▶ TASK REQUIREMENTS: Here, the job is to give back every entry below unchanged, omitting pictures.

▶ SUPPLIED DATA:
┏━━
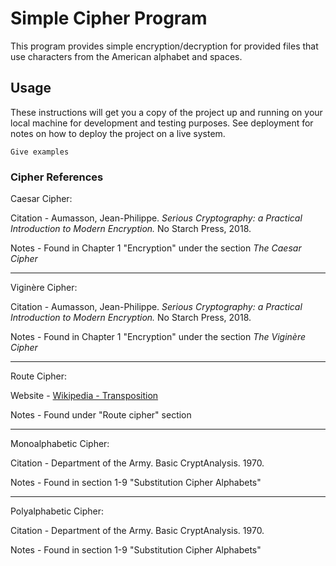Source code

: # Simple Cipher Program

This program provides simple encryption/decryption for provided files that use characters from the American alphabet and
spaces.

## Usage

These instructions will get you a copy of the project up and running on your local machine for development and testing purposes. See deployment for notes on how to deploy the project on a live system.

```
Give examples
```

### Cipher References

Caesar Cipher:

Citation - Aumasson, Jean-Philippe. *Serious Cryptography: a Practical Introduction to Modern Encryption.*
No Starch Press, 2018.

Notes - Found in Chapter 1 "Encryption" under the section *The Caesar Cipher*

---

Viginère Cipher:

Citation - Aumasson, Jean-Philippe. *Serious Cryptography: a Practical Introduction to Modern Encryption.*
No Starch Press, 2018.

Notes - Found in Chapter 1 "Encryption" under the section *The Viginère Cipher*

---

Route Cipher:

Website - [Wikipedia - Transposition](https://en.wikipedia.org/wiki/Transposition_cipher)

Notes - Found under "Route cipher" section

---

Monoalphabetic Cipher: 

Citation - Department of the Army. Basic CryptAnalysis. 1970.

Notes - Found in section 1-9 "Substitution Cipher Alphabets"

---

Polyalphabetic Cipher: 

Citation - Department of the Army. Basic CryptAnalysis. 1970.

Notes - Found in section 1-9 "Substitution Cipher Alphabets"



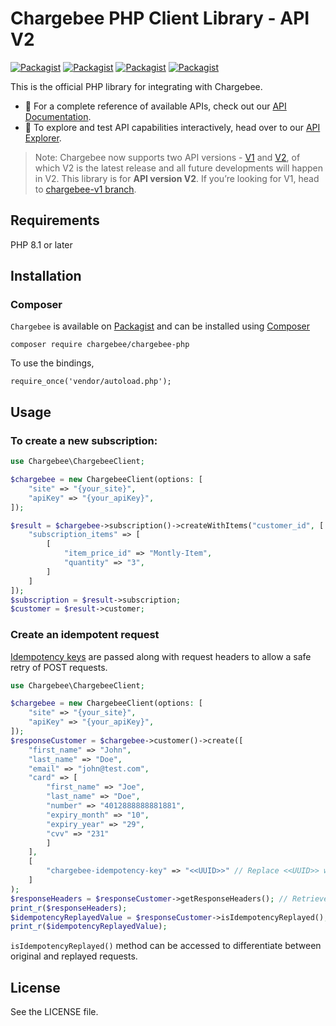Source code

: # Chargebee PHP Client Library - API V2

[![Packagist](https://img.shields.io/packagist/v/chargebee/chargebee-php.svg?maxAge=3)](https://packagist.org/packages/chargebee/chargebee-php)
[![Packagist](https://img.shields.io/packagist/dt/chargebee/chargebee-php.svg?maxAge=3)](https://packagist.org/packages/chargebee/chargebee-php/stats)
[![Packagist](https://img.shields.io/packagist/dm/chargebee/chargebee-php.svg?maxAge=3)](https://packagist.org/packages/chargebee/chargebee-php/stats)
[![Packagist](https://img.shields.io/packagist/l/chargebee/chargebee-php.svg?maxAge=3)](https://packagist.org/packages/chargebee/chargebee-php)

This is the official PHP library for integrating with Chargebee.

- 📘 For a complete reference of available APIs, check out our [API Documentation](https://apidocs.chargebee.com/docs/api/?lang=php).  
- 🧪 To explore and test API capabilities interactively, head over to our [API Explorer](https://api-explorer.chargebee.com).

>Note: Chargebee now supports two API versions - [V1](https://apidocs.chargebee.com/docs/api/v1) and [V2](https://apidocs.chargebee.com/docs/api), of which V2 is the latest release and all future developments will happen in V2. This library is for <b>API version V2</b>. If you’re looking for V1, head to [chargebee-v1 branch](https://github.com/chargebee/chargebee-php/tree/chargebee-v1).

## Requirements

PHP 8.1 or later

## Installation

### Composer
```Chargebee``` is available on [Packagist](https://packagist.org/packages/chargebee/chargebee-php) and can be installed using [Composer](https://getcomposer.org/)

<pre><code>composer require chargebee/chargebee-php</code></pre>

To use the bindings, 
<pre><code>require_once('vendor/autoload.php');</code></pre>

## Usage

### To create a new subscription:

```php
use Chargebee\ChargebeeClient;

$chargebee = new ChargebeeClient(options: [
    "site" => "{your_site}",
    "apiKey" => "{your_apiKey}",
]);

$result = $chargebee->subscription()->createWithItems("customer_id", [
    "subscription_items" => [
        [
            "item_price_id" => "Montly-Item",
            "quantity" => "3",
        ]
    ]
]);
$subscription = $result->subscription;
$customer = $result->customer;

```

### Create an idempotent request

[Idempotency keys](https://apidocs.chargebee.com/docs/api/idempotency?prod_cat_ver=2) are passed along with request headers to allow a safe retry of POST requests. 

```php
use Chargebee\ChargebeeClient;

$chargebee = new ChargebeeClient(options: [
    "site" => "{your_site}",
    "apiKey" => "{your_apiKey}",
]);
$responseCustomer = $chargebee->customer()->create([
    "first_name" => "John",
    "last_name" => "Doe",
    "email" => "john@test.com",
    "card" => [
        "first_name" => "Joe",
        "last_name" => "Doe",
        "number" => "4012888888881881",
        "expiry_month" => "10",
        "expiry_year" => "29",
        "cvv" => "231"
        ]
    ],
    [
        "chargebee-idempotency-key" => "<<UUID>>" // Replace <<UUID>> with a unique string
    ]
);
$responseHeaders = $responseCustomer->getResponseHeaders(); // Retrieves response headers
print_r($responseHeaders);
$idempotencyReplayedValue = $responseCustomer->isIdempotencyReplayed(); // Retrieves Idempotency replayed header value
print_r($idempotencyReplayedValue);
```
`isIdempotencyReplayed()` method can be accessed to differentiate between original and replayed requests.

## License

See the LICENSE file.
┗━━
▶ ANSWER TO THIS EXERCISE:
Source code

: # Simple Cipher Program

This program provides simple encryption/decryption for provided files that use characters from the American alphabet and
spaces.

## Usage

These instructions will get you a copy of the project up and running on your local machine for development and testing purposes. See deployment for notes on how to deploy the project on a live system.

```
Give examples
```

### Cipher References

Caesar Cipher:

Citation - Aumasson, Jean-Philippe. *Serious Cryptography: a Practical Introduction to Modern Encryption.*
No Starch Press, 2018.

Notes - Found in Chapter 1 "Encryption" under the section *The Caesar Cipher*

---

Viginère Cipher:

Citation - Aumasson, Jean-Philippe. *Serious Cryptography: a Practical Introduction to Modern Encryption.*
No Starch Press, 2018.

Notes - Found in Chapter 1 "Encryption" under the section *The Viginère Cipher*

---

Route Cipher:

Website - [Wikipedia - Transposition](https://en.wikipedia.org/wiki/Transposition_cipher)

Notes - Found under "Route cipher" section

---

Monoalphabetic Cipher: 

Citation - Department of the Army. Basic CryptAnalysis. 1970.

Notes - Found in section 1-9 "Substitution Cipher Alphabets"

---

Polyalphabetic Cipher: 

Citation - Department of the Army. Basic CryptAnalysis. 1970.

Notes - Found in section 1-9 "Substitution Cipher Alphabets"



Source code

: # Chargebee PHP Client Library - API V2

[![Packagist](https://img.shields.io/packagist/v/chargebee/chargebee-php.svg?maxAge=3)](https://packagist.org/packages/chargebee/chargebee-php)
[![Packagist](https://img.shields.io/packagist/dt/chargebee/chargebee-php.svg?maxAge=3)](https://packagist.org/packages/chargebee/chargebee-php/stats)
[![Packagist](https://img.shields.io/packagist/dm/chargebee/chargebee-php.svg?maxAge=3)](https://packagist.org/packages/chargebee/chargebee-php/stats)
[![Packagist](https://img.shields.io/packagist/l/chargebee/chargebee-php.svg?maxAge=3)](https://packagist.org/packages/chargebee/chargebee-php)

This is the official PHP library for integrating with Chargebee.

- 📘 For a complete reference of available APIs, check out our [API Documentation](https://apidocs.chargebee.com/docs/api/?lang=php).  
- 🧪 To explore and test API capabilities interactively, head over to our [API Explorer](https://api-explorer.chargebee.com).

>Note: Chargebee now supports two API versions - [V1](https://apidocs.chargebee.com/docs/api/v1) and [V2](https://apidocs.chargebee.com/docs/api), of which V2 is the latest release and all future developments will happen in V2. This library is for <b>API version V2</b>. If you’re looking for V1, head to [chargebee-v1 branch](https://github.com/chargebee/chargebee-php/tree/chargebee-v1).

## Requirements

PHP 8.1 or later

## Installation

### Composer
```Chargebee``` is available on [Packagist](https://packagist.org/packages/chargebee/chargebee-php) and can be installed using [Composer](https://getcomposer.org/)

<pre><code>composer require chargebee/chargebee-php</code></pre>

To use the bindings, 
<pre><code>require_once('vendor/autoload.php');</code></pre>

## Usage

### To create a new subscription:

```php
use Chargebee\ChargebeeClient;

$chargebee = new ChargebeeClient(options: [
    "site" => "{your_site}",
    "apiKey" => "{your_apiKey}",
]);

$result = $chargebee->subscription()->createWithItems("customer_id", [
    "subscription_items" => [
        [
            "item_price_id" => "Montly-Item",
            "quantity" => "3",
        ]
    ]
]);
$subscription = $result->subscription;
$customer = $result->customer;

```

### Create an idempotent request

[Idempotency keys](https://apidocs.chargebee.com/docs/api/idempotency?prod_cat_ver=2) are passed along with request headers to allow a safe retry of POST requests. 

```php
use Chargebee\ChargebeeClient;

$chargebee = new ChargebeeClient(options: [
    "site" => "{your_site}",
    "apiKey" => "{your_apiKey}",
]);
$responseCustomer = $chargebee->customer()->create([
    "first_name" => "John",
    "last_name" => "Doe",
    "email" => "john@test.com",
    "card" => [
        "first_name" => "Joe",
        "last_name" => "Doe",
        "number" => "4012888888881881",
        "expiry_month" => "10",
        "expiry_year" => "29",
        "cvv" => "231"
        ]
    ],
    [
        "chargebee-idempotency-key" => "<<UUID>>" // Replace <<UUID>> with a unique string
    ]
);
$responseHeaders = $responseCustomer->getResponseHeaders(); // Retrieves response headers
print_r($responseHeaders);
$idempotencyReplayedValue = $responseCustomer->isIdempotencyReplayed(); // Retrieves Idempotency replayed header value
print_r($idempotencyReplayedValue);
```
`isIdempotencyReplayed()` method can be accessed to differentiate between original and replayed requests.

## License

See the LICENSE file.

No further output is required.